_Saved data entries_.
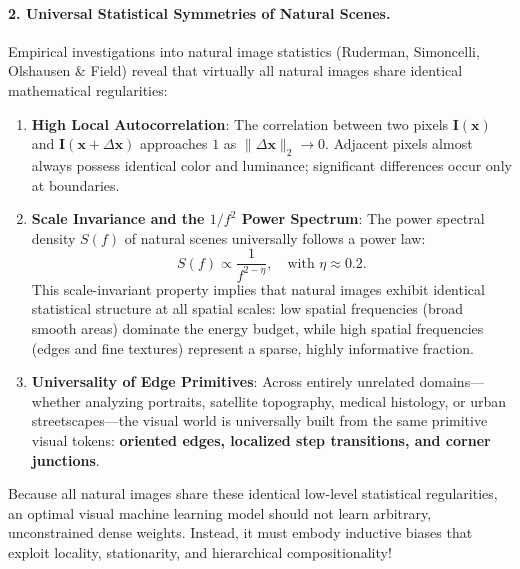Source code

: \paragraph{2. Universal Statistical Symmetries of Natural Scenes.}
Empirical investigations into natural image statistics (Ruderman, Simoncelli, Olshausen \& Field) reveal that virtually all natural images share identical mathematical regularities:
\begin{enumerate}
  \item \textbf{High Local Autocorrelation}: The correlation between two pixels $\mathbf{I}(\mathbf{x})$ and $\mathbf{I}(\mathbf{x} + \Delta \mathbf{x})$ approaches $1$ as $\|\Delta \mathbf{x}\|_2 \to 0$. Adjacent pixels almost always possess identical color and luminance; significant differences occur only at boundaries.
  \item \textbf{Scale Invariance and the $1/f^2$ Power Spectrum}: The power spectral density $S(f)$ of natural scenes universally follows a power law:
    \begin{equation}
    S(f) \propto \frac{1}{f^{2 - \eta}}, \quad \text{with } \eta \approx 0.2.
    \label{eq:power_spectrum_law}
    \end{equation}
    This scale-invariant property implies that natural images exhibit identical statistical structure at all spatial scales: low spatial frequencies (broad smooth areas) dominate the energy budget, while high spatial frequencies (edges and fine textures) represent a sparse, highly informative fraction.
  \item \textbf{Universality of Edge Primitives}: Across entirely unrelated domains—whether analyzing portraits, satellite topography, medical histology, or urban streetscapes—the visual world is universally built from the same primitive visual tokens: \textbf{oriented edges, localized step transitions, and corner junctions}.
\end{enumerate}

Because all natural images share these identical low-level statistical regularities, an optimal visual machine learning model should not learn arbitrary, unconstrained dense weights. Instead, it must embody inductive biases that exploit locality, stationarity, and hierarchical compositionality!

_INSTRUCTIONS TO FOLLOW_.
Some lines in the data above hold the string "edges". Find and copy each of them.

_EXERCISE RESULT_.
    This scale-invariant property implies that natural images exhibit identical statistical structure at all spatial scales: low spatial frequencies (broad smooth areas) dominate the energy budget, while high spatial frequencies (edges and fine textures) represent a sparse, highly informative fraction.
  \item \textbf{Universality of Edge Primitives}: Across entirely unrelated domains—whether analyzing portraits, satellite topography, medical histology, or urban streetscapes—the visual world is universally built from the same primitive visual tokens: \textbf{oriented edges, localized step transitions, and corner junctions}.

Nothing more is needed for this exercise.